The genetically dystonic rat is an autosomal recessive mutant with a movement disorder that closely resembles the generalized dystonias seen in humans. Abnormal activity of neurons within the cerebellar nuclei is critical to the dystonic rat motor syndrome. Increased glutamic acid decarboxylase activity, increased glucose utilization, and decreased muscimol binding within the cerebellar nuclei of the dystonic rat suggests that Purkinje cell firing rates are increased in these animals. However, under urethane anesthesia, Purkinje cell simple spike firing rates in dystonic rats were less than half the rates seen in normal littermates. In this study, both spontaneous and harmaline-stimulated single-unit Purkinje cell recordings were obtained from awake normal and dystonic rats. In striking contrast to previous results obtained under urethane anesthesia, there was no statistically significant difference in average Purkinje cell spontaneous simple spike frequency between dystonic and normal rats.

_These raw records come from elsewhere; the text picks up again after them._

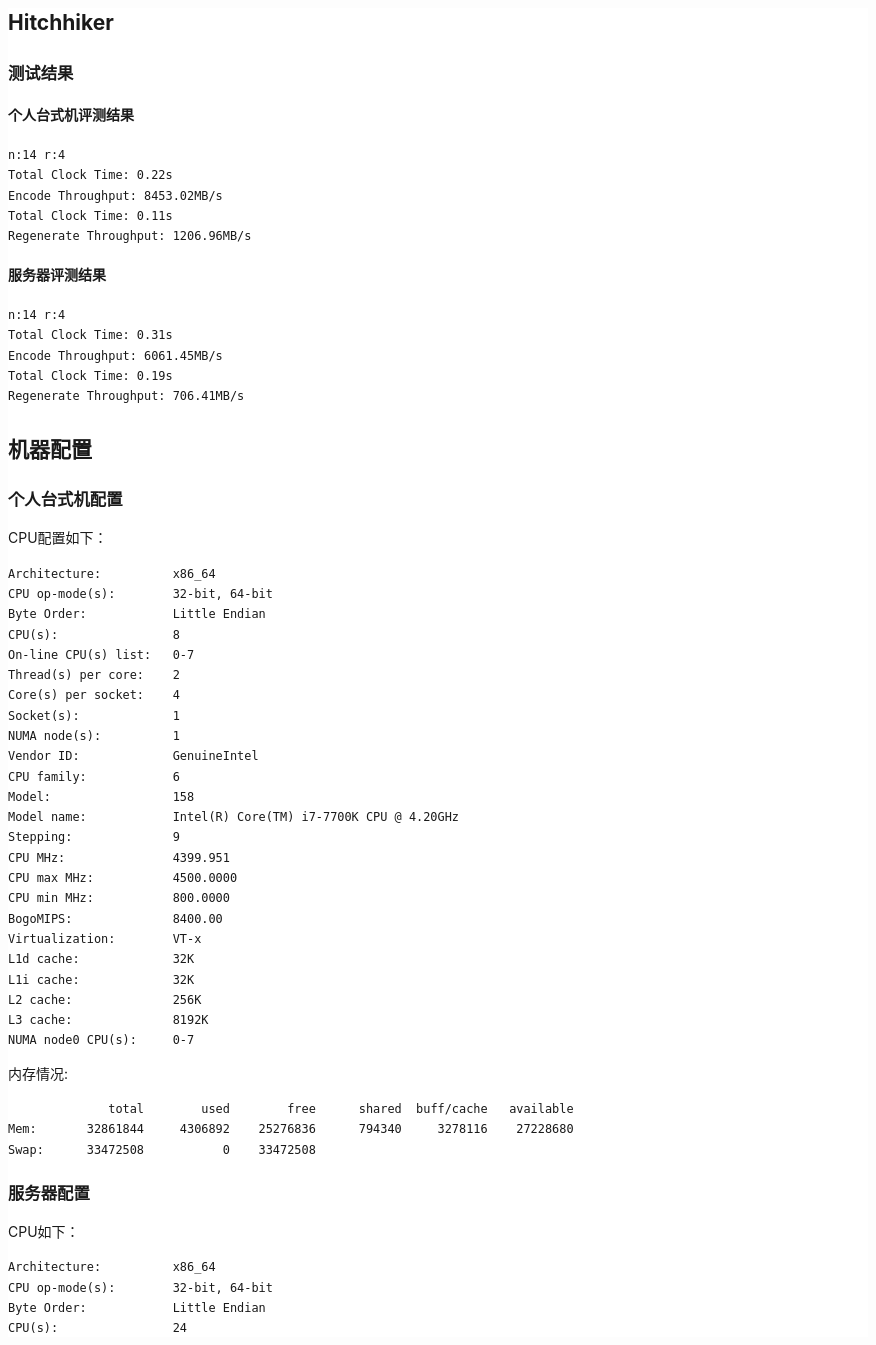 ## Hitchhiker
### 测试结果
#### 个人台式机评测结果
```
n:14 r:4
Total Clock Time: 0.22s
Encode Throughput: 8453.02MB/s
Total Clock Time: 0.11s
Regenerate Throughput: 1206.96MB/s
```
#### 服务器评测结果
```
n:14 r:4
Total Clock Time: 0.31s
Encode Throughput: 6061.45MB/s
Total Clock Time: 0.19s
Regenerate Throughput: 706.41MB/s
```
## 机器配置
### 个人台式机配置
CPU配置如下：
```
Architecture:          x86_64
CPU op-mode(s):        32-bit, 64-bit
Byte Order:            Little Endian
CPU(s):                8
On-line CPU(s) list:   0-7
Thread(s) per core:    2
Core(s) per socket:    4
Socket(s):             1
NUMA node(s):          1
Vendor ID:             GenuineIntel
CPU family:            6
Model:                 158
Model name:            Intel(R) Core(TM) i7-7700K CPU @ 4.20GHz
Stepping:              9
CPU MHz:               4399.951
CPU max MHz:           4500.0000
CPU min MHz:           800.0000
BogoMIPS:              8400.00
Virtualization:        VT-x
L1d cache:             32K
L1i cache:             32K
L2 cache:              256K
L3 cache:              8192K
NUMA node0 CPU(s):     0-7
```
内存情况:
```
              total        used        free      shared  buff/cache   available
Mem:       32861844     4306892    25276836      794340     3278116    27228680
Swap:      33472508           0    33472508
```
### 服务器配置
CPU如下：
```
Architecture:          x86_64
CPU op-mode(s):        32-bit, 64-bit
Byte Order:            Little Endian
CPU(s):                24
```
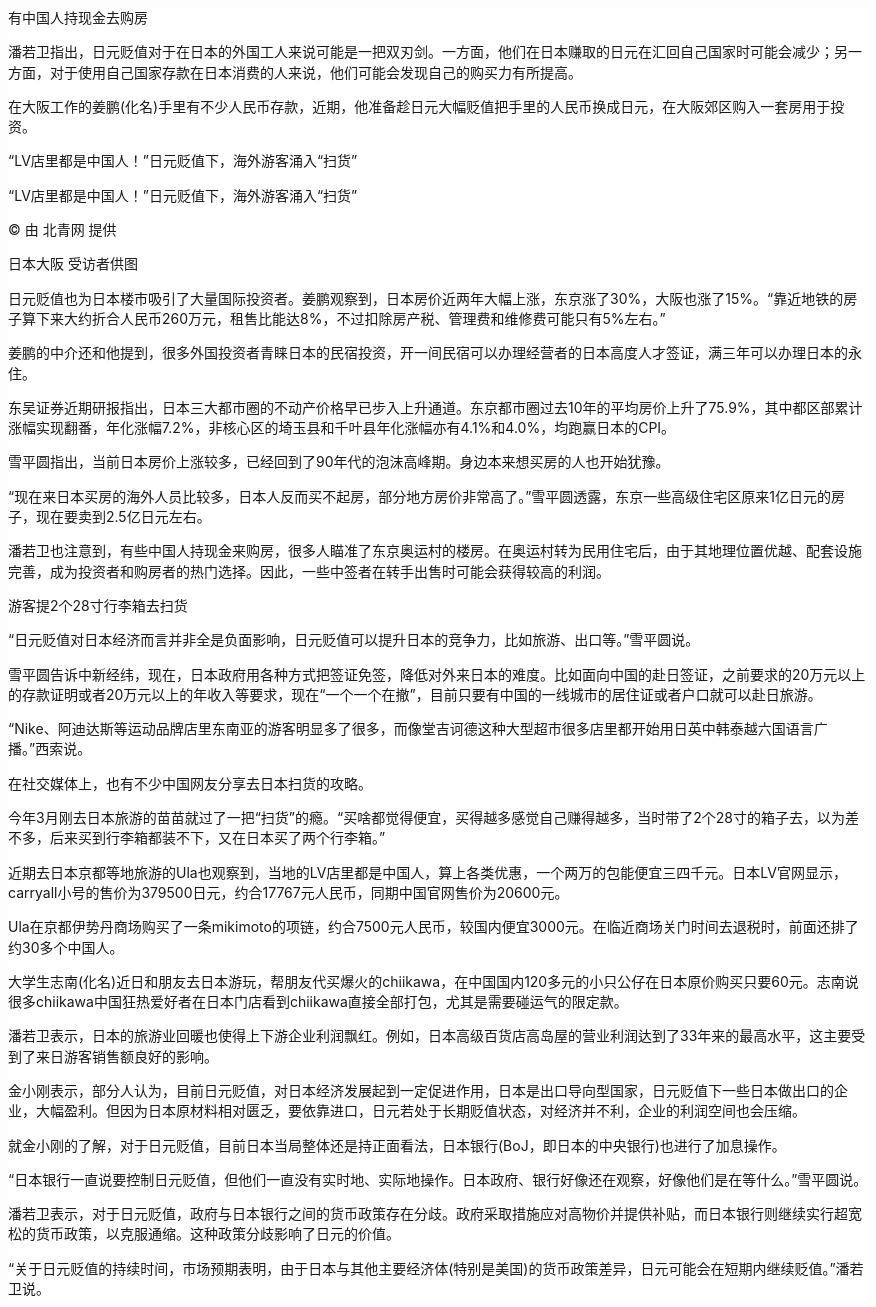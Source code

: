 有中国人持现金去购房

潘若卫指出，日元贬值对于在日本的外国工人来说可能是一把双刃剑。一方面，他们在日本赚取的日元在汇回自己国家时可能会减少；另一方面，对于使用自己国家存款在日本消费的人来说，他们可能会发现自己的购买力有所提高。

在大阪工作的姜鹏(化名)手里有不少人民币存款，近期，他准备趁日元大幅贬值把手里的人民币换成日元，在大阪郊区购入一套房用于投资。

“LV店里都是中国人！”日元贬值下，海外游客涌入“扫货”

“LV店里都是中国人！”日元贬值下，海外游客涌入“扫货”

© 由 北青网 提供

日本大阪 受访者供图

日元贬值也为日本楼市吸引了大量国际投资者。姜鹏观察到，日本房价近两年大幅上涨，东京涨了30%，大阪也涨了15%。“靠近地铁的房子算下来大约折合人民币260万元，租售比能达8%，不过扣除房产税、管理费和维修费可能只有5%左右。”

姜鹏的中介还和他提到，很多外国投资者青睐日本的民宿投资，开一间民宿可以办理经营者的日本高度人才签证，满三年可以办理日本的永住。

东吴证券近期研报指出，日本三大都市圈的不动产价格早已步入上升通道。东京都市圈过去10年的平均房价上升了75.9%，其中都区部累计涨幅实现翻番，年化涨幅7.2%，非核心区的埼玉县和千叶县年化涨幅亦有4.1%和4.0%，均跑赢日本的CPI。

雪平圆指出，当前日本房价上涨较多，已经回到了90年代的泡沫高峰期。身边本来想买房的人也开始犹豫。

“现在来日本买房的海外人员比较多，日本人反而买不起房，部分地方房价非常高了。”雪平圆透露，东京一些高级住宅区原来1亿日元的房子，现在要卖到2.5亿日元左右。

潘若卫也注意到，有些中国人持现金来购房，很多人瞄准了东京奥运村的楼房。在奥运村转为民用住宅后，由于其地理位置优越、配套设施完善，成为投资者和购房者的热门选择。因此，一些中签者在转手出售时可能会获得较高的利润。

游客提2个28寸行李箱去扫货

“日元贬值对日本经济而言并非全是负面影响，日元贬值可以提升日本的竞争力，比如旅游、出口等。”雪平圆说。

雪平圆告诉中新经纬，现在，日本政府用各种方式把签证免签，降低对外来日本的难度。比如面向中国的赴日签证，之前要求的20万元以上的存款证明或者20万元以上的年收入等要求，现在“一个一个在撤”，目前只要有中国的一线城市的居住证或者户口就可以赴日旅游。

“Nike、阿迪达斯等运动品牌店里东南亚的游客明显多了很多，而像堂吉诃德这种大型超市很多店里都开始用日英中韩泰越六国语言广播。”西索说。

在社交媒体上，也有不少中国网友分享去日本扫货的攻略。

今年3月刚去日本旅游的苗苗就过了一把“扫货”的瘾。“买啥都觉得便宜，买得越多感觉自己赚得越多，当时带了2个28寸的箱子去，以为差不多，后来买到行李箱都装不下，又在日本买了两个行李箱。”

近期去日本京都等地旅游的Ula也观察到，当地的LV店里都是中国人，算上各类优惠，一个两万的包能便宜三四千元。日本LV官网显示，carryall小号的售价为379500日元，约合17767元人民币，同期中国官网售价为20600元。

Ula在京都伊势丹商场购买了一条mikimoto的项链，约合7500元人民币，较国内便宜3000元。在临近商场关门时间去退税时，前面还排了约30多个中国人。

大学生志南(化名)近日和朋友去日本游玩，帮朋友代买爆火的chiikawa，在中国国内120多元的小只公仔在日本原价购买只要60元。志南说很多chiikawa中国狂热爱好者在日本门店看到chiikawa直接全部打包，尤其是需要碰运气的限定款。

潘若卫表示，日本的旅游业回暖也使得上下游企业利润飘红。例如，日本高级百货店高岛屋的营业利润达到了33年来的最高水平，这主要受到了来日游客销售额良好的影响。

金小刚表示，部分人认为，目前日元贬值，对日本经济发展起到一定促进作用，日本是出口导向型国家，日元贬值下一些日本做出口的企业，大幅盈利。但因为日本原材料相对匮乏，要依靠进口，日元若处于长期贬值状态，对经济并不利，企业的利润空间也会压缩。

就金小刚的了解，对于日元贬值，目前日本当局整体还是持正面看法，日本银行(BoJ，即日本的中央银行)也进行了加息操作。

“日本银行一直说要控制日元贬值，但他们一直没有实时地、实际地操作。日本政府、银行好像还在观察，好像他们是在等什么。”雪平圆说。

潘若卫表示，对于日元贬值，政府与日本银行之间的货币政策存在分歧。政府采取措施应对高物价并提供补贴，而日本银行则继续实行超宽松的货币政策，以克服通缩。这种政策分歧影响了日元的价值。

“关于日元贬值的持续时间，市场预期表明，由于日本与其他主要经济体(特别是美国)的货币政策差异，日元可能会在短期内继续贬值。”潘若卫说。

Similar to previous studies obtained under urethane anesthesia, Purkinje cell spontaneous complex spike frequency was much lower in dystonic than in normal rats. Many Purkinje cells from dystonic rats, particularly those from the vermis or older animals, exhibited rhythmic bursting simple spike firing patterns. Cross-correlations showed that complex spikes produced less suppression of simple spikes in dystonic than in normal rats and harmaline-stimulated complex spike activity was, on average, faster and more rhythmic in normal than in dystonic rats. These findings indicate that olivocerebellar network abnormalities in the dystonic rat are not due to an inability of Purkinje cells to fire at normal rates and suggest that abnormal Purkinje cell bursting firing patterns in the dystonic rat are due to a defect in the pathway from the inferior olive to climbing fiber synapses on Purkinje cells.